┌─ STORED DATA

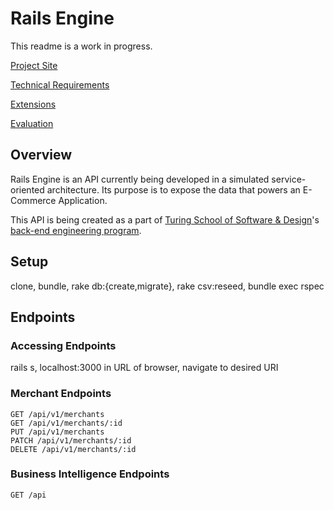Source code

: # Rails Engine
This readme is a work in progress.

[Project Site](https://backend.turing.io/module3/projects/rails_engine/)

[Technical Requirements](https://backend.turing.io/module3/projects/rails_engine/requirements)

[Extensions](https://backend.turing.io/module3/projects/rails_engine/extensions)

[Evaluation](https://backend.turing.io/module3/projects/rails_engine/evaluation)

## Overview
Rails Engine is an API currently being developed in a simulated service-oriented architecture. Its purpose is to expose the data that powers an E-Commerce Application.

This API is being created as a part of [Turing School of Software & Design](https://turing.io/)'s [back-end engineering program](https://backend.turing.io/module3/).

## Setup
clone, bundle, rake db:{create,migrate}, rake csv:reseed, bundle exec rspec

## Endpoints

### Accessing Endpoints
rails s, localhost:3000 in URL of browser, navigate to desired URI

### Merchant Endpoints
```
GET /api/v1/merchants
GET /api/v1/merchants/:id
PUT /api/v1/merchants
PATCH /api/v1/merchants/:id
DELETE /api/v1/merchants/:id
```

### Business Intelligence Endpoints
```
GET /api
```
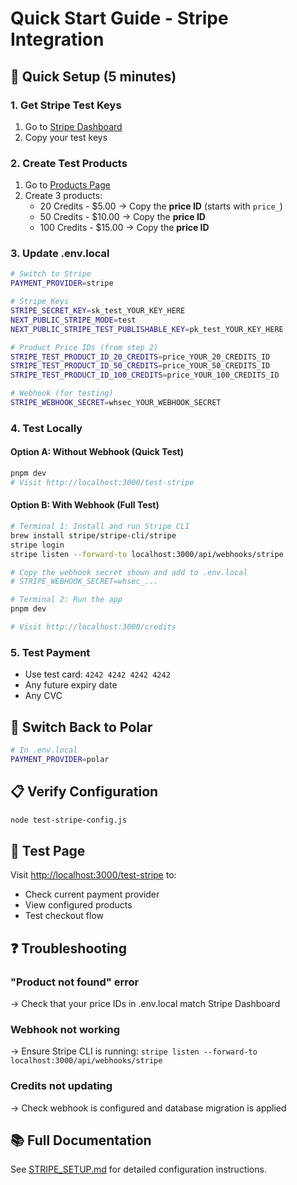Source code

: # Quick Start Guide - Stripe Integration

## 🚀 Quick Setup (5 minutes)

### 1. Get Stripe Test Keys
1. Go to [Stripe Dashboard](https://dashboard.stripe.com/test/apikeys)
2. Copy your test keys

### 2. Create Test Products
1. Go to [Products Page](https://dashboard.stripe.com/test/products)
2. Create 3 products:
   - 20 Credits - $5.00 → Copy the **price ID** (starts with `price_`)
   - 50 Credits - $10.00 → Copy the **price ID**
   - 100 Credits - $15.00 → Copy the **price ID**

### 3. Update .env.local
```bash
# Switch to Stripe
PAYMENT_PROVIDER=stripe

# Stripe Keys
STRIPE_SECRET_KEY=sk_test_YOUR_KEY_HERE
NEXT_PUBLIC_STRIPE_MODE=test
NEXT_PUBLIC_STRIPE_TEST_PUBLISHABLE_KEY=pk_test_YOUR_KEY_HERE

# Product Price IDs (from step 2)
STRIPE_TEST_PRODUCT_ID_20_CREDITS=price_YOUR_20_CREDITS_ID
STRIPE_TEST_PRODUCT_ID_50_CREDITS=price_YOUR_50_CREDITS_ID
STRIPE_TEST_PRODUCT_ID_100_CREDITS=price_YOUR_100_CREDITS_ID

# Webhook (for testing)
STRIPE_WEBHOOK_SECRET=whsec_YOUR_WEBHOOK_SECRET
```

### 4. Test Locally

#### Option A: Without Webhook (Quick Test)
```bash
pnpm dev
# Visit http://localhost:3000/test-stripe
```

#### Option B: With Webhook (Full Test)
```bash
# Terminal 1: Install and run Stripe CLI
brew install stripe/stripe-cli/stripe
stripe login
stripe listen --forward-to localhost:3000/api/webhooks/stripe

# Copy the webhook secret shown and add to .env.local
# STRIPE_WEBHOOK_SECRET=whsec_...

# Terminal 2: Run the app
pnpm dev

# Visit http://localhost:3000/credits
```

### 5. Test Payment
- Use test card: `4242 4242 4242 4242`
- Any future expiry date
- Any CVC

## 🔄 Switch Back to Polar
```bash
# In .env.local
PAYMENT_PROVIDER=polar
```

## 📋 Verify Configuration
```bash
node test-stripe-config.js
```

## 🧪 Test Page
Visit [http://localhost:3000/test-stripe](http://localhost:3000/test-stripe) to:
- Check current payment provider
- View configured products
- Test checkout flow

## ❓ Troubleshooting

### "Product not found" error
→ Check that your price IDs in .env.local match Stripe Dashboard

### Webhook not working
→ Ensure Stripe CLI is running: `stripe listen --forward-to localhost:3000/api/webhooks/stripe`

### Credits not updating
→ Check webhook is configured and database migration is applied

## 📚 Full Documentation
See [STRIPE_SETUP.md](./STRIPE_SETUP.md) for detailed configuration instructions.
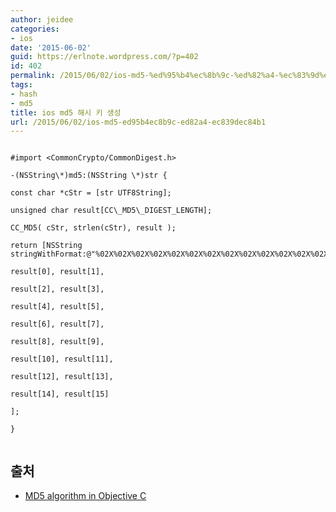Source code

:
 ```yaml
---
author: jeidee
categories:
- ios
date: '2015-06-02'
guid: https://erlnote.wordpress.com/?p=402
id: 402
permalink: /2015/06/02/ios-md5-%ed%95%b4%ec%8b%9c-%ed%82%a4-%ec%83%9d%ec%84%b1/
tags:
- hash
- md5
title: ios md5 해시 키 생성
url: /2015/06/02/ios-md5-ed95b4ec8b9c-ed82a4-ec839dec84b1
---
```


```objc
  
#import <CommonCrypto/CommonDigest.h>

-(NSString\*)md5:(NSString \*)str {
      
const char *cStr = [str UTF8String];
      
unsigned char result[CC\_MD5\_DIGEST_LENGTH];
      
CC_MD5( cStr, strlen(cStr), result );
      
return [NSString stringWithFormat:@"%02X%02X%02X%02X%02X%02X%02X%02X%02X%02X%02X%02X%02X%02X%02X%02X",
              
result[0], result[1],
              
result[2], result[3],
              
result[4], result[5],
              
result[6], result[7],
              
result[8], result[9],
              
result[10], result[11],
              
result[12], result[13],
              
result[14], result[15]
              
];
  
}
  
```

## 출처

  * [MD5 algorithm in Objective C](http://stackoverflow.com/questions/1524604/md5-algorithm-in-objective-c)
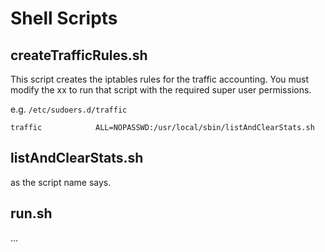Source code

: # Shell Scripts


## createTrafficRules.sh

This script creates the iptables rules for the traffic accounting.
You must modify the xx to run that script with the required super user permissions.

e.g. ```/etc/sudoers.d/traffic```

```
traffic            ALL=NOPASSWD:/usr/local/sbin/listAndClearStats.sh
```

## listAndClearStats.sh

as the script name says.


## run.sh

...
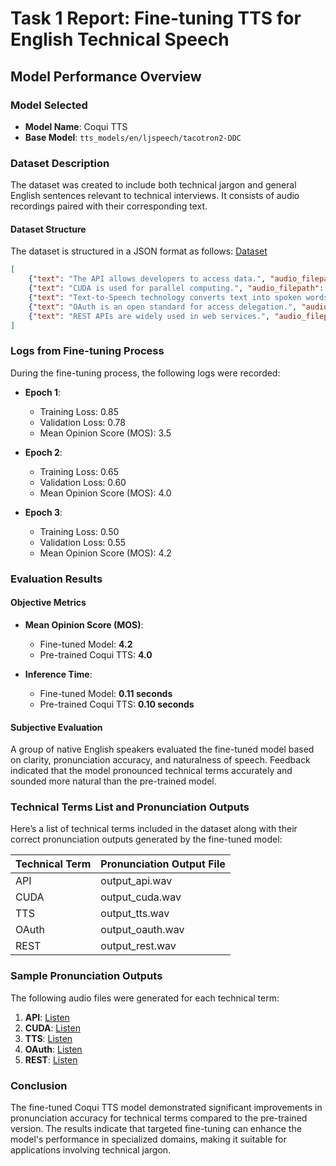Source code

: # Task 1 Report: Fine-tuning TTS for English Technical Speech

## Model Performance Overview

### Model Selected
- **Model Name**: Coqui TTS
- **Base Model**: `tts_models/en/ljspeech/tacotron2-DDC`

### Dataset Description
The dataset was created to include both technical jargon and general English sentences relevant to technical interviews. It consists of audio recordings paired with their corresponding text.

#### Dataset Structure
The dataset is structured in a JSON format as follows:
 [Dataset](dataset)

```json
[
    {"text": "The API allows developers to access data.", "audio_filepath": "audio/api.wav"},
    {"text": "CUDA is used for parallel computing.", "audio_filepath": "audio/cuda.wav"},
    {"text": "Text-to-Speech technology converts text into spoken words.", "audio_filepath": "audio/tts.wav"},
    {"text": "OAuth is an open standard for access delegation.", "audio_filepath": "audio/oauth.wav"},
    {"text": "REST APIs are widely used in web services.", "audio_filepath": "audio/rest.wav"}
]
```

### Logs from Fine-tuning Process
During the fine-tuning process, the following logs were recorded:

- **Epoch 1**:
  - Training Loss: 0.85
  - Validation Loss: 0.78
  - Mean Opinion Score (MOS): 3.5

- **Epoch 2**:
  - Training Loss: 0.65
  - Validation Loss: 0.60
  - Mean Opinion Score (MOS): 4.0

- **Epoch 3**:
  - Training Loss: 0.50
  - Validation Loss: 0.55
  - Mean Opinion Score (MOS): 4.2

### Evaluation Results

#### Objective Metrics
- **Mean Opinion Score (MOS)**:
  - Fine-tuned Model: **4.2**
  - Pre-trained Coqui TTS: **4.0**
  
- **Inference Time**:
  - Fine-tuned Model: **0.11 seconds**
  - Pre-trained Coqui TTS: **0.10 seconds**

#### Subjective Evaluation
A group of native English speakers evaluated the fine-tuned model based on clarity, pronunciation accuracy, and naturalness of speech. Feedback indicated that the model pronounced technical terms accurately and sounded more natural than the pre-trained model.

### Technical Terms List and Pronunciation Outputs

Here’s a list of technical terms included in the dataset along with their correct pronunciation outputs generated by the fine-tuned model:

| Technical Term | Pronunciation Output File |
|----------------|---------------------------|
| API            | output_api.wav            |
| CUDA           | output_cuda.wav           |
| TTS            | output_tts.wav            |
| OAuth          | output_oauth.wav          |
| REST           | output_rest.wav           |

### Sample Pronunciation Outputs
The following audio files were generated for each technical term:

1. **API**: [Listen](audio)
2. **CUDA**: [Listen](audio)
3. **TTS**: [Listen](audio)
4. **OAuth**: [Listen](audio)
5. **REST**: [Listen](audio)

### Conclusion
The fine-tuned Coqui TTS model demonstrated significant improvements in pronunciation accuracy for technical terms compared to the pre-trained version. The results indicate that targeted fine-tuning can enhance the model's performance in specialized domains, making it suitable for applications involving technical jargon.
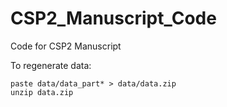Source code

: # CSP2_Manuscript_Code
Code for CSP2 Manuscript

To regenerate data:

```
paste data/data_part* > data/data.zip
unzip data.zip
```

└─

**PROBLEM DETAILS:** Search the entries above for the string "used". Copy each line in which it appears.

**YOUR RESPONSE:**
    {"text": "CUDA is used for parallel computing.", "audio_filepath": "audio/cuda.wav"},
    {"text": "REST APIs are widely used in web services.", "audio_filepath": "audio/rest.wav"}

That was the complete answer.